A regex search mode

I know atuin already has a lot of search modes, and my proposal for an exact mode is still pending, but I’ve got one more: the regex! Hopefully it’s the last search mode I want.

I haven’t sent a pr yet. The code is here. It’s not polished yet but I hope someone can find it useful.

The reason for this mode is that, I often find I can’t locate the command I want. E.g. I want to find commands that use the ts tool but there are too many commands containing the substring ts. Also I wanted to search for things like %H but % is treated as a wildcard and I can’t fix it because of lack of support from sql-builder.

For the too many search modes problem, I suggestion to include an option to specify which are to be switched to (and in which order).

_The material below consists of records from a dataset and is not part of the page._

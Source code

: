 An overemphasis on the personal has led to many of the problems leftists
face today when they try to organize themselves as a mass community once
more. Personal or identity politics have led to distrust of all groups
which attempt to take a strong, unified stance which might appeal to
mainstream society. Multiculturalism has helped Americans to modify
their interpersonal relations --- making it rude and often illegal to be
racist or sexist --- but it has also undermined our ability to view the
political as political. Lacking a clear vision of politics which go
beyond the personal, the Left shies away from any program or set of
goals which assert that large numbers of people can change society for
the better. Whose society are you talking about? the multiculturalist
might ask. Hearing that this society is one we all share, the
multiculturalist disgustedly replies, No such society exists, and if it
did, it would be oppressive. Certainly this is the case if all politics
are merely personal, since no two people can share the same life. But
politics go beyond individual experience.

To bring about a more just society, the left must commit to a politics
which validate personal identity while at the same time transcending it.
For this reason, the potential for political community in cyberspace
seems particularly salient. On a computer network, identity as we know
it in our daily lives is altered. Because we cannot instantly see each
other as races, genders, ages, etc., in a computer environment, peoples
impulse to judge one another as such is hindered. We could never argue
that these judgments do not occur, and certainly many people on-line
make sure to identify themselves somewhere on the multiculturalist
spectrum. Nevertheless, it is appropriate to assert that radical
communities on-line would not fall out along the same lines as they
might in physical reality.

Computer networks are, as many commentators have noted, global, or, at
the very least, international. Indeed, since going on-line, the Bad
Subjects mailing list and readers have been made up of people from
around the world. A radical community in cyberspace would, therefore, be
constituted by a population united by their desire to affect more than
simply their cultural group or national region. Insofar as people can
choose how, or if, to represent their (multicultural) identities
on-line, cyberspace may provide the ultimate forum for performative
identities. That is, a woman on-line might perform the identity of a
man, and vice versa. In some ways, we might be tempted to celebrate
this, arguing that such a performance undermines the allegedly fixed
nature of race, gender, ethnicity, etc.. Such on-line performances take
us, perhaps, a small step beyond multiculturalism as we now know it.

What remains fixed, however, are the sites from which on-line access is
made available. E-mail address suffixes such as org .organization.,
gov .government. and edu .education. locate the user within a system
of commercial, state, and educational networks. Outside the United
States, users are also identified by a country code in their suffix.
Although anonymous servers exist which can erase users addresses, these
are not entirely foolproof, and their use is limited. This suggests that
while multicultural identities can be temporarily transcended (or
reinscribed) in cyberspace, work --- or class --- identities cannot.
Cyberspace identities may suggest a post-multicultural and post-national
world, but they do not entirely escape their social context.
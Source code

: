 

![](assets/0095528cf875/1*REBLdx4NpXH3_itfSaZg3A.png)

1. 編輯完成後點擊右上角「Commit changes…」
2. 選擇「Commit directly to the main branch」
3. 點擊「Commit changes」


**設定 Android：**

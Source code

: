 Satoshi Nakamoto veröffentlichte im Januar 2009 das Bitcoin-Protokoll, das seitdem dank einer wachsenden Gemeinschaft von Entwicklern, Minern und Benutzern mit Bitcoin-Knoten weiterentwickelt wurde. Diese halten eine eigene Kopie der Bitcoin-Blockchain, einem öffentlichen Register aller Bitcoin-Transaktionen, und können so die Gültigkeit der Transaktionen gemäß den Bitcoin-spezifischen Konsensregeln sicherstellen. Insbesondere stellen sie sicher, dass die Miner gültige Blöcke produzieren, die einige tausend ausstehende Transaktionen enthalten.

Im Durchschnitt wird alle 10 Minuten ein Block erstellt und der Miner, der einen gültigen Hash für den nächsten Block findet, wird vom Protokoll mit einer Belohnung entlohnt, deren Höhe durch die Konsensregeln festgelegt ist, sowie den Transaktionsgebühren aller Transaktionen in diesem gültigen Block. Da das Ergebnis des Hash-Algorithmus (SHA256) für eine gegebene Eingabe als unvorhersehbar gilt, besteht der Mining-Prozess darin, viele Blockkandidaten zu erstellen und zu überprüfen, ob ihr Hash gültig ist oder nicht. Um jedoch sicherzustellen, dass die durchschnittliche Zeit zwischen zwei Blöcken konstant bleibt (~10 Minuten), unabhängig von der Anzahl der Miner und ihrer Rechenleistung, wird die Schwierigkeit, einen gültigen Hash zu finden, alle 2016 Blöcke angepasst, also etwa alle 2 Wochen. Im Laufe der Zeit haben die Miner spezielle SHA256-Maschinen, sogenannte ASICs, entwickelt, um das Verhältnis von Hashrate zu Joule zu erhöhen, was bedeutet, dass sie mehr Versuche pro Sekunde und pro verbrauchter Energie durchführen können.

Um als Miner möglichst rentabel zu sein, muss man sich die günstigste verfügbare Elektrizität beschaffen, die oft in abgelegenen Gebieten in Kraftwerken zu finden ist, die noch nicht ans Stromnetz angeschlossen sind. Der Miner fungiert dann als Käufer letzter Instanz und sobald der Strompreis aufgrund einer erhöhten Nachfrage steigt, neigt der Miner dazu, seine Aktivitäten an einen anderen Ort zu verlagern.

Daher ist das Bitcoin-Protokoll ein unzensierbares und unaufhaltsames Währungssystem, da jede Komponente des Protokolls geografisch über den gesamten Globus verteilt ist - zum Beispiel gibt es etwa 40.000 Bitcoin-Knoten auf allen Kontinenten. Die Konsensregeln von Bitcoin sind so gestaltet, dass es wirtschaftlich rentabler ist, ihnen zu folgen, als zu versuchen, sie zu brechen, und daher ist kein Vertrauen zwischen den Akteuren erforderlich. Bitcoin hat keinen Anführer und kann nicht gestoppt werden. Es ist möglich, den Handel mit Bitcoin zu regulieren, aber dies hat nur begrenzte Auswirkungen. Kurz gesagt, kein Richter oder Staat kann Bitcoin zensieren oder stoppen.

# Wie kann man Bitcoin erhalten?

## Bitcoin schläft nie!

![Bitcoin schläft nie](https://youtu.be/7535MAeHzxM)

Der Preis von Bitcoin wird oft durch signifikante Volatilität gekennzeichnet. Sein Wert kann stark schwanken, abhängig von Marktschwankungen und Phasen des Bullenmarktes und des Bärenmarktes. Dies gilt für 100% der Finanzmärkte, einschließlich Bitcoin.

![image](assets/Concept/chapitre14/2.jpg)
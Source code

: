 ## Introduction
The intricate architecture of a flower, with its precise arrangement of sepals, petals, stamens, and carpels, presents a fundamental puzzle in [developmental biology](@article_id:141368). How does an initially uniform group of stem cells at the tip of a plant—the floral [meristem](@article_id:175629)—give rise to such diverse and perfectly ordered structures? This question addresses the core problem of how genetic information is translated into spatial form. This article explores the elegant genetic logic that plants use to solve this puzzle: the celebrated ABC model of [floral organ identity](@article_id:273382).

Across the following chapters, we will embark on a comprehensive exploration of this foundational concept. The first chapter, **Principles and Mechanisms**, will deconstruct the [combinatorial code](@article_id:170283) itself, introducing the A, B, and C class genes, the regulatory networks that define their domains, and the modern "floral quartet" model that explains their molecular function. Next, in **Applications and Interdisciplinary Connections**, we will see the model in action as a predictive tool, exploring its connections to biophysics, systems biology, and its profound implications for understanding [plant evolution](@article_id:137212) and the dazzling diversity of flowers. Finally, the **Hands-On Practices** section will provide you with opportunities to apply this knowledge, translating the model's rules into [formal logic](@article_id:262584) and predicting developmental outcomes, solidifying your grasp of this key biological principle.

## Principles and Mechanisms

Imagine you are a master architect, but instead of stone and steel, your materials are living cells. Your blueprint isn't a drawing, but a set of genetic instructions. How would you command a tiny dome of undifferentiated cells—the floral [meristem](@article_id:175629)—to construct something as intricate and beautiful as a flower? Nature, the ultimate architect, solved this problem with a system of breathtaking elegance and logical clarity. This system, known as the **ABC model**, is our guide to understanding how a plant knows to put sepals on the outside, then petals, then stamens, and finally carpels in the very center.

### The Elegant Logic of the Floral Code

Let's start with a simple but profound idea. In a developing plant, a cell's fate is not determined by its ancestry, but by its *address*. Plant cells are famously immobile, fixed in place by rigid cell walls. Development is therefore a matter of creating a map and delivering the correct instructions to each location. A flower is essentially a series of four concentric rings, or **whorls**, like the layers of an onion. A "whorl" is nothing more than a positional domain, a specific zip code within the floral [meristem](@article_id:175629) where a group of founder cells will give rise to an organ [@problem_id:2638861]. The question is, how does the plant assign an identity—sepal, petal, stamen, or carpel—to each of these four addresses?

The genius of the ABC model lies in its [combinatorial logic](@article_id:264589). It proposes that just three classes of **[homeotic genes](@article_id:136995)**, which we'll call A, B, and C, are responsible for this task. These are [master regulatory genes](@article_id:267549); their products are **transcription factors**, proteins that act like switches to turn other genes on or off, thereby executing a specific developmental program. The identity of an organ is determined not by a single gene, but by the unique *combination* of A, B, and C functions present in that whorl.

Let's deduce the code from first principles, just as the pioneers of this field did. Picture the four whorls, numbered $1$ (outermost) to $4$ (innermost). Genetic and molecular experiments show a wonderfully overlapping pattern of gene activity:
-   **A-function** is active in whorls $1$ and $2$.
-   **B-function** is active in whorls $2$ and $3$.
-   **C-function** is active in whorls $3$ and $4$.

I’d really rather we be able to use regex or exact without adding yet another search mode

EG

searching for /a regex/ will search using regex, triggered by the /

But otherwise regex would definitely be cool to have

Overall - I regret adding search modes entirely. We should instead have had a search syntax that can support the sorts of queries people wish to do

1 Like

Good idea, but / appears in the command quite often. Having to escape a path is annoying.

I’m sure there is an alternative we could use, really / was just an example. I’m pretty strongly opposed to more search modes at this point, and would rather we tried other alternatives first. If there’s nothing else we can do then I think it makes sense, but I think this case has plenty of other options.

In an ideal world, this would be the only search mode we add from here

And fit all the required functionality into it

That sounds very nice! Do you already have a syntax spec, or let me come up with one?

It will likely resemble/be the SQLite fts5 spec: SQLite FTS5 Extension

So nothing unusual

Wrt the regex specifically, feel free to figure something out. More than happy to discuss though!

I do fairly like the idea of r/foo/ for regex, and I think it very very unlikely that would conflict with anything anyone actually wants to search. Open to other ideas.

I’ve come up with a syntax:

query         ::= single_query (space single_query)*
single_query  ::= neg_query | grouped_query | or_query | term
neg_query     ::= '!' single_query
grouped_query ::= '(' space? query space? ')'
or_query      ::= single_query space '|' space single_query

space         ::= ' '+
term          ::= regex_term | prefix_term | bare_term

regex_term    ::= '/' ANYTHING_BUT_LAZY '/' regex_flags?
regex_flags   ::= 'i'

prefix_term   ::= prefix ':' (regex_term | string_term)

string_term   ::= '^'? string '$'?
string        ::= quoted_string | bare_string
quoted_string ::= '"' escaped_char* '"'
bare_string   ::= NON_SPACE_CHAR+

(Alternatives are matched from left to right, and first match wins.)

I hope I write it right.

There are some remaining issues:

  • There can be syntax errors in the query string. We need a way to show an error message.
  • Where should the fuzzy match fit? I’m thinking of an option to turn bare_string as a fuzzy match or a substring match.
  • Being able to match word boundaries will be very convenient but I’m not sure how to indicate it.

I think that looks pretty reasonable! Thank you!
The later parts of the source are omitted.